Correct. But it’s a whole different world stepping from simulations to reality. Of course, everyone who proves something in theory would like to see it demonstrated – it’s an intellectual reward. If you’ve thought of a system with millions of theoretical plates, you eventually want to do separations that need those plates. But different practical engineering challenges arise that you cannot predict with simulations.
The time had come then for “someone” (me) to actually fabricate those structures and to consider more practical aspects, such as the need for porous materials, the need to avoid sidewall effects, and so on. Increasing volume loadability was another important aspect, because it’s one of the major “bottlenecks” in miniaturized devices. People are often impressed with miniaturization because you can use less sample, but it’s a double-edged sword when it comes to performance – you have to optimize all aspects to find the right balance. If you try to increase the volume and flow rate – by increasing pillar height, for example – uncontrolled taper may quickly lead to substantial loss in performance. The same happens with sidewall effects; minor offsets from the “ideal” sidewall distance based on computer simulations may increase peak dispersion. Making the microfluidic U-turns to “fold” 2 m columns onto the footprint of a 150 mm wafer is yet another art we needed to master.
Optimization takes time – and I was the guy who spent time in the clean rooms, where I started fabricating the first chips myself, learning many of the lithographic process steps directly from the experts. More generally, it was very fortunate that many of the microfabrication techniques I needed to employ had already been developed for use in other fields, such as microelectronics – and that allowed me to move very rapidly.
And at some point you saw commercial potential?
Towards the end of my PhD I said, “Gert, I want to start a spin-off company, I want to bring this to the market!” Several communities were crying out for high peak capacities – omics, for example – so the need was clearly there. For the next two years or so, during my postdoc, that became my goal. In 2009, I became a part-time professor and that meant I could write my own grant proposals. With such a grant for extra postdoc support, we were able to further develop the technology. We already had columns that we could couple to commercial instrumentation – but there were many further challenges to tackle before it was truly user-friendly technology.
And then you founded PharmaFluidics?
Yes. The grant had to be used to start a spin-off company, so we founded PharmaFluidics at the very end of 2010, and started tackling the product development issues with even greater zeal.

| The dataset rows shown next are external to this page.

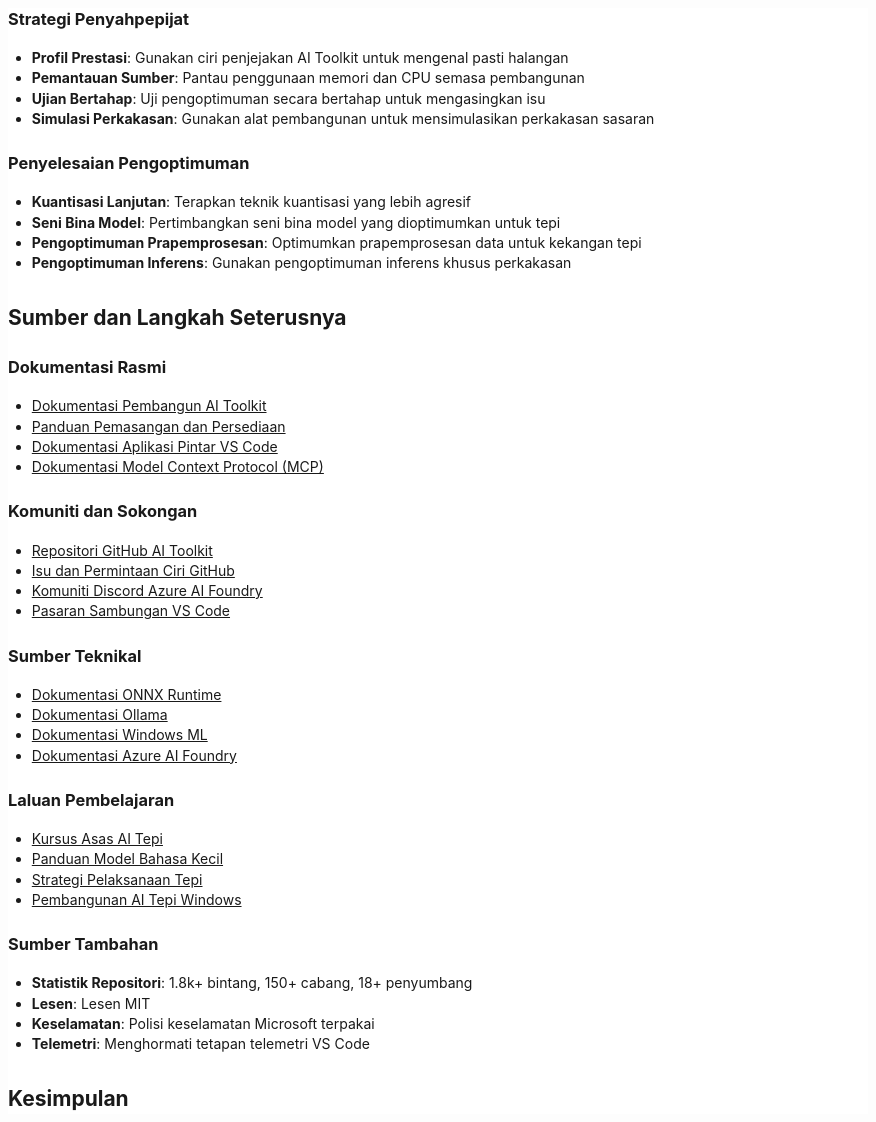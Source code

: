 ### Strategi Penyahpepijat  
- **Profil Prestasi**: Gunakan ciri penjejakan AI Toolkit untuk mengenal pasti halangan  
- **Pemantauan Sumber**: Pantau penggunaan memori dan CPU semasa pembangunan  
- **Ujian Bertahap**: Uji pengoptimuman secara bertahap untuk mengasingkan isu  
- **Simulasi Perkakasan**: Gunakan alat pembangunan untuk mensimulasikan perkakasan sasaran  

### Penyelesaian Pengoptimuman  
- **Kuantisasi Lanjutan**: Terapkan teknik kuantisasi yang lebih agresif  
- **Seni Bina Model**: Pertimbangkan seni bina model yang dioptimumkan untuk tepi  
- **Pengoptimuman Prapemprosesan**: Optimumkan prapemprosesan data untuk kekangan tepi  
- **Pengoptimuman Inferens**: Gunakan pengoptimuman inferens khusus perkakasan  

## Sumber dan Langkah Seterusnya  

### Dokumentasi Rasmi  
- [Dokumentasi Pembangun AI Toolkit](https://aka.ms/AIToolkit/doc)  
- [Panduan Pemasangan dan Persediaan](https://code.visualstudio.com/docs/intelligentapps/overview#_install-and-setup)  
- [Dokumentasi Aplikasi Pintar VS Code](https://code.visualstudio.com/docs/intelligentapps)  
- [Dokumentasi Model Context Protocol (MCP)](https://modelcontextprotocol.io/)  

### Komuniti dan Sokongan  
- [Repositori GitHub AI Toolkit](https://github.com/microsoft/vscode-ai-toolkit)  
- [Isu dan Permintaan Ciri GitHub](https://aka.ms/AIToolkit/feedback)  
- [Komuniti Discord Azure AI Foundry](https://aka.ms/azureaifoundry/discord)  
- [Pasaran Sambungan VS Code](https://marketplace.visualstudio.com/items?itemName=ms-windows-ai-studio.windows-ai-studio)  

### Sumber Teknikal  
- [Dokumentasi ONNX Runtime](https://onnxruntime.ai/)  
- [Dokumentasi Ollama](https://ollama.ai/)  
- [Dokumentasi Windows ML](https://docs.microsoft.com/en-us/windows/ai/)  
- [Dokumentasi Azure AI Foundry](https://learn.microsoft.com/en-us/azure/ai-foundry/)  

### Laluan Pembelajaran  
- [Kursus Asas AI Tepi](../Module01/README.md)  
- [Panduan Model Bahasa Kecil](../Module02/README.md)  
- [Strategi Pelaksanaan Tepi](../Module03/README.md)  
- [Pembangunan AI Tepi Windows](./windowdeveloper.md)  

### Sumber Tambahan  
- **Statistik Repositori**: 1.8k+ bintang, 150+ cabang, 18+ penyumbang  
- **Lesen**: Lesen MIT  
- **Keselamatan**: Polisi keselamatan Microsoft terpakai  
- **Telemetri**: Menghormati tetapan telemetri VS Code  

## Kesimpulan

Could you sum up the biggest challenges during development?
At first, when interfacing with a commercial instrument, we had issues with dead volumes wiping out any intrinsic gains delivered by the columns. So we focused on developing new kinds of interfaces, which proved to be a huge step in the right direction. The second major challenge was developing the surface porosity and the bonded phase chemistry of the backbone – as we improved the anodization protocols, we also improved our silanization protocols; both the uniformity of the layers and the stability of silanization were essential features to master. Solving those two challenges really put on us on the right path towards full commercialization.
Now, our first generation of products is market-ready and actually being sold. And we are busy working on developing new generations. We are initially aiming at complex separations, which require several hundred thousand theoretical plates, but we are also moving towards faster separations.
What have you enjoyed most about the whole project?
It’s relatively simple to demonstrate a new principle in microfluidics – and to publish good papers – but to make it into something that people can really use and then, a step further, successfully commercialize that technology? Well, that is very much underestimated! From a scientific point of view, the journey has been (and still is) challenging – but also very rewarding.
Wim De Malsche, co-founder, CTO and Director at PharmaFluidics, and Associate Professor at VUB, Belgium.